In a perfect world, we would never again have to think about how the sausage gets made. To make that fantasy a reality, we have to start thinking about how the veggie sausage gets made.
The plant-based meat revolution – heartened by the wild success of products like the Impossible and Beyond Burgers – is based on the concept that we can make animal meat obsolete by using technology and plant protein to mimic meat’s taste and texture. But so far, this tech-driven approach hasn’t quite extended to production technology.
Since the dawn of factory farming in the 1970s, the meat industry has been on a constant trajectory of optimization in production. Even today, industry interests are pushing for faster line speeds at processing plants, with the pork industry requesting a lift on the current limit of around 1100 pigs an hour.

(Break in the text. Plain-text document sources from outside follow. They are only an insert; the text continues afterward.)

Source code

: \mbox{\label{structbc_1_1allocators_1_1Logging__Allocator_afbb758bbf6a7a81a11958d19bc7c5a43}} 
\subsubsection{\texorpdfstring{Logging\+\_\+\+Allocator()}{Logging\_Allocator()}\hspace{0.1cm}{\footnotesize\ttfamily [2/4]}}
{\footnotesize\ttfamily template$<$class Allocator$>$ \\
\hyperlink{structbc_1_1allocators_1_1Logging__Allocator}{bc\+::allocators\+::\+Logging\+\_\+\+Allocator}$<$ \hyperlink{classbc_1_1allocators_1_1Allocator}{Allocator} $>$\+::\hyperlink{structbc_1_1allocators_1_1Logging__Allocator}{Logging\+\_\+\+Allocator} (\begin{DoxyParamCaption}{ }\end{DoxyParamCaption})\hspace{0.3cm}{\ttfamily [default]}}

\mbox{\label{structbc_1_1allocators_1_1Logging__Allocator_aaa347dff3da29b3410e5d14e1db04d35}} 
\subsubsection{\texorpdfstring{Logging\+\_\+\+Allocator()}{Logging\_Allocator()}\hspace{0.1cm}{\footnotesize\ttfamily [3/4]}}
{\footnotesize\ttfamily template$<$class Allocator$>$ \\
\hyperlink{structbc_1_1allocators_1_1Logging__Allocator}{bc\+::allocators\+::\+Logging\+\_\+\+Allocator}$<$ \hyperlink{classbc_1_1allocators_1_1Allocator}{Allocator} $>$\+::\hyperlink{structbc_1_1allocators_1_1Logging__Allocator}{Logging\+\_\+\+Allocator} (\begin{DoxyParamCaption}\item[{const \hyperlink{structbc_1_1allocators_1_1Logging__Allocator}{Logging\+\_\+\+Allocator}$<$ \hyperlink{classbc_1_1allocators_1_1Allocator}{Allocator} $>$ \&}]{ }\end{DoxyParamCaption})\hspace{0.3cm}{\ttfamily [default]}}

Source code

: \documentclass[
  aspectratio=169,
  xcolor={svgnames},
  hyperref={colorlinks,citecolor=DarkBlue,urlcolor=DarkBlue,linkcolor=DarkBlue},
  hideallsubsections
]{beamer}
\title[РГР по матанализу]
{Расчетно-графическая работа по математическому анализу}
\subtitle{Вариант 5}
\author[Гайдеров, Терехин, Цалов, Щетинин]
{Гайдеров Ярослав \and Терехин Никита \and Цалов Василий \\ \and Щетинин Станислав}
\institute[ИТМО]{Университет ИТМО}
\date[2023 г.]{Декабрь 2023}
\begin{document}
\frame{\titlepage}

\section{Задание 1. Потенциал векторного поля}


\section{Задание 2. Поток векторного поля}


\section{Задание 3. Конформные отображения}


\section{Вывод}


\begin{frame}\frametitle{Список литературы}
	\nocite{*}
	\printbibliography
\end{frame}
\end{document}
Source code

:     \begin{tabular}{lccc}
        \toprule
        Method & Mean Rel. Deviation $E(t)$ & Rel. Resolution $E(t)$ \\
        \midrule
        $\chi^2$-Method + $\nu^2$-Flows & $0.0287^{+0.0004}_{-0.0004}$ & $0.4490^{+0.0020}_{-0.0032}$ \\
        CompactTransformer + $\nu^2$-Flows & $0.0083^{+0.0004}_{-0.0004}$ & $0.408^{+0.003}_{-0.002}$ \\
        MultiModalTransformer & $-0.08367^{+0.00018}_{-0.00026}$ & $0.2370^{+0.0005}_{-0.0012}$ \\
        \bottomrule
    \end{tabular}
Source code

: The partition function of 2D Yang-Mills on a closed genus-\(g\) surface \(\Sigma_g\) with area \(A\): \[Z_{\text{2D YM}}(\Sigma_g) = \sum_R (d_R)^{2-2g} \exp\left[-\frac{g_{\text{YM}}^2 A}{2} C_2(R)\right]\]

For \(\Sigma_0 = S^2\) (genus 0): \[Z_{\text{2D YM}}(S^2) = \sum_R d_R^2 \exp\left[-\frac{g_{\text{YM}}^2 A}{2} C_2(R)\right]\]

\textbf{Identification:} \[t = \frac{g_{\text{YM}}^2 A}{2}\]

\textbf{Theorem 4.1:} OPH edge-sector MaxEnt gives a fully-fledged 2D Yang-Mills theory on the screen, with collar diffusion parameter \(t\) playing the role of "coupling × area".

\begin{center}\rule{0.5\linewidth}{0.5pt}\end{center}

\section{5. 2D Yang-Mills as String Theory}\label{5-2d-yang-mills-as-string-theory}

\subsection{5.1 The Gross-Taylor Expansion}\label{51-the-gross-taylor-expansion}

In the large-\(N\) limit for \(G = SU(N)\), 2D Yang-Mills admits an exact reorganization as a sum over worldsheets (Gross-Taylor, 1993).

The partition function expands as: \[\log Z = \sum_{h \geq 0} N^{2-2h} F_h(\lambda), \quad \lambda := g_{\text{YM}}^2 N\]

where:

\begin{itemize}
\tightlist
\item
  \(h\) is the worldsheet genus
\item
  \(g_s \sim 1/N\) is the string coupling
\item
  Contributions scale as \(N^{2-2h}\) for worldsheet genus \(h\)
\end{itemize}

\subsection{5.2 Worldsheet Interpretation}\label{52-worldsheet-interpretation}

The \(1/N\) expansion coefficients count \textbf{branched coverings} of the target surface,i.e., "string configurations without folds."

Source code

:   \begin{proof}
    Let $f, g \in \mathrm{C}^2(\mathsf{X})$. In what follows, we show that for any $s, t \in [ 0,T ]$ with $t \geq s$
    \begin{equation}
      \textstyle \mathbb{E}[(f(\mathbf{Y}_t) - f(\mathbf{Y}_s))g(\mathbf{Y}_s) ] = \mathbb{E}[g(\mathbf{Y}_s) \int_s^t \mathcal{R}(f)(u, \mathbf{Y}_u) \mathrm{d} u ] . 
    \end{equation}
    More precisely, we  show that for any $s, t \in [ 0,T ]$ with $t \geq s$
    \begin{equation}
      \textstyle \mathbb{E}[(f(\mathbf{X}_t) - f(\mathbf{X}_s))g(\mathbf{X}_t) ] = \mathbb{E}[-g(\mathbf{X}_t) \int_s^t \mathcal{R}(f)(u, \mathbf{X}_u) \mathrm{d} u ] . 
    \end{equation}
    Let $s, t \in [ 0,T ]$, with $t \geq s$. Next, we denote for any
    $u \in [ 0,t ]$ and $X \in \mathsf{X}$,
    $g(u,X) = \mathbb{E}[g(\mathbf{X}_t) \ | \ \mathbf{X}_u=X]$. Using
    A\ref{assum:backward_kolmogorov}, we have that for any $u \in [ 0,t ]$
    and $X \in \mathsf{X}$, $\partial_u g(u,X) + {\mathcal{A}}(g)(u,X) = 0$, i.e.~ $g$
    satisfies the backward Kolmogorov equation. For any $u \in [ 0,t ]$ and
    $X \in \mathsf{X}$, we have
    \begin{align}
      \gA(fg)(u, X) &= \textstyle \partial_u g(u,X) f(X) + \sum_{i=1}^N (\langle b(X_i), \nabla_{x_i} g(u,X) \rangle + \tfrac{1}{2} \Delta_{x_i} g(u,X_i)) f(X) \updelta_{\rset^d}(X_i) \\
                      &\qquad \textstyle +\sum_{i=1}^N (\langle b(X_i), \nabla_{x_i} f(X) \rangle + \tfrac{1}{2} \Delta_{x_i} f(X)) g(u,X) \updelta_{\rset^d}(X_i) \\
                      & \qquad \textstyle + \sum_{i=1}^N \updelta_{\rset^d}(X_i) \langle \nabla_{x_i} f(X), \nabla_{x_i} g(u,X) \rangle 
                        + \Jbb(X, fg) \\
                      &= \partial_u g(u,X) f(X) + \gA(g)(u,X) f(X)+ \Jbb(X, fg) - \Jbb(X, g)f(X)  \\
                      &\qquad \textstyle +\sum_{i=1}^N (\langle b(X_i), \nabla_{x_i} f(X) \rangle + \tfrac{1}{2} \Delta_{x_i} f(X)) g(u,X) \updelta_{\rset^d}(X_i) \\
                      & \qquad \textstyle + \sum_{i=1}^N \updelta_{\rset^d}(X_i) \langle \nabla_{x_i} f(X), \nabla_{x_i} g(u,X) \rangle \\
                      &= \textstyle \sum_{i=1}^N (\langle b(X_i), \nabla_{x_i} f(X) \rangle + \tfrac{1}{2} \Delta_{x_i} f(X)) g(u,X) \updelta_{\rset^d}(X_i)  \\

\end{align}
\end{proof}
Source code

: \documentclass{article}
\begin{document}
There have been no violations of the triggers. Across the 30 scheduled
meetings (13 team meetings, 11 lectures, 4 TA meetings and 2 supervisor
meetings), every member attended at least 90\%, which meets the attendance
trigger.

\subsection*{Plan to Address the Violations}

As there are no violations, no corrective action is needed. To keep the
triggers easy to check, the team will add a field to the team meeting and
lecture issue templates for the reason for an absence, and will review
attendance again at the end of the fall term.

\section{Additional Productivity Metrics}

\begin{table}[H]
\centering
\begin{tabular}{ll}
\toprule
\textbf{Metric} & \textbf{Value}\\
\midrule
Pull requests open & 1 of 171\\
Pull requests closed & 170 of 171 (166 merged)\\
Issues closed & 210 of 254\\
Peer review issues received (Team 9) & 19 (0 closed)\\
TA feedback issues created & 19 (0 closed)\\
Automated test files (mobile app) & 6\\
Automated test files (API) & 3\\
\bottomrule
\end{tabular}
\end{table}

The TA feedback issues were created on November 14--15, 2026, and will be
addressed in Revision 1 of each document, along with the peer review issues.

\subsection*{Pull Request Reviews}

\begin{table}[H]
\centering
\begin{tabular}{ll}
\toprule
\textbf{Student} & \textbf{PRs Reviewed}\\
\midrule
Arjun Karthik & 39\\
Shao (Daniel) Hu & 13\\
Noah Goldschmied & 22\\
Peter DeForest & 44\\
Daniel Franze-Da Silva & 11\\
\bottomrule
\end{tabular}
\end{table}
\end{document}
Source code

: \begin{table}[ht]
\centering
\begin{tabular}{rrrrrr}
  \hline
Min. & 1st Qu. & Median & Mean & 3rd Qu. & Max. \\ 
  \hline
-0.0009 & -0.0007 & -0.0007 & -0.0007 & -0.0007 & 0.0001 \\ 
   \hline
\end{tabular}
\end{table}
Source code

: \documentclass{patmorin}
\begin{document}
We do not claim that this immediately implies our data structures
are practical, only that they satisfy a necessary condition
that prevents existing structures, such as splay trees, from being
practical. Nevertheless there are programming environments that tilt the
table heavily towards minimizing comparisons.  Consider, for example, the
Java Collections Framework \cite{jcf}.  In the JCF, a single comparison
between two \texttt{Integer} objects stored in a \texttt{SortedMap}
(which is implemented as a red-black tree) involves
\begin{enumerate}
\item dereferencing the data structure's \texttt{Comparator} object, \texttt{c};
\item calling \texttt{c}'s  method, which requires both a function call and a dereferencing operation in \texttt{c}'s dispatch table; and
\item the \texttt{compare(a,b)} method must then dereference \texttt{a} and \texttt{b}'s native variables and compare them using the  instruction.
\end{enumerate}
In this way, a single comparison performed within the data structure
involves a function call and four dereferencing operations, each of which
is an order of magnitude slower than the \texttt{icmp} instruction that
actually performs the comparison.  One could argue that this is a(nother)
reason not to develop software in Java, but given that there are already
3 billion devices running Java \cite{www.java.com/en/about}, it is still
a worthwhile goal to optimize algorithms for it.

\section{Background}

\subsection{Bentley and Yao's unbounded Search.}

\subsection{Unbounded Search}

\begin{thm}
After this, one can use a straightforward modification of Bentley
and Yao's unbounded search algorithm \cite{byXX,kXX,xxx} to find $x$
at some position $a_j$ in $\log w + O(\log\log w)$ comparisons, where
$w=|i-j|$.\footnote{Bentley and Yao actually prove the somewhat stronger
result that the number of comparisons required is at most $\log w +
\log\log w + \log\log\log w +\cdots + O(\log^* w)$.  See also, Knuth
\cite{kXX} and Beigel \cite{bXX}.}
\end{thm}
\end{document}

Even at the initial rate, this subsection of the industry alone was producing more meat in a handful of weeks than the plant-based meat industry produced in total in 2018. It seems that the meat industry is still the reigning champ of moving fast and breaking things.
Sausage-making may be unpleasant, but it is impressively efficient.
The plant-based meat industry, on the other hand, has been slow to address the unique production needs of its products, and as a result, it has been slow to scale. Demand for popular plant-based options has outpaced supply to such a degree that Bloomberg keeps a crowdsourced, interactive “outage” map to show where the Impossible Burger is unavailable due to product shortages.
The solution most companies are taking to this problem? Partner with co-manufacturers to use meat industry machinery and facilities. Instead of mimicking the efficiency of the meat industry’s production technology, the plant-based meat industry is using the same machinery straight off the shelf. Beyond Meat, for example, produces much of its product out of beef processing plants in Georgia and California. In this way, plant-based meat companies are victims of their own success: turning to stopgap options to match the market’s appetite without solving the underlying production puzzle.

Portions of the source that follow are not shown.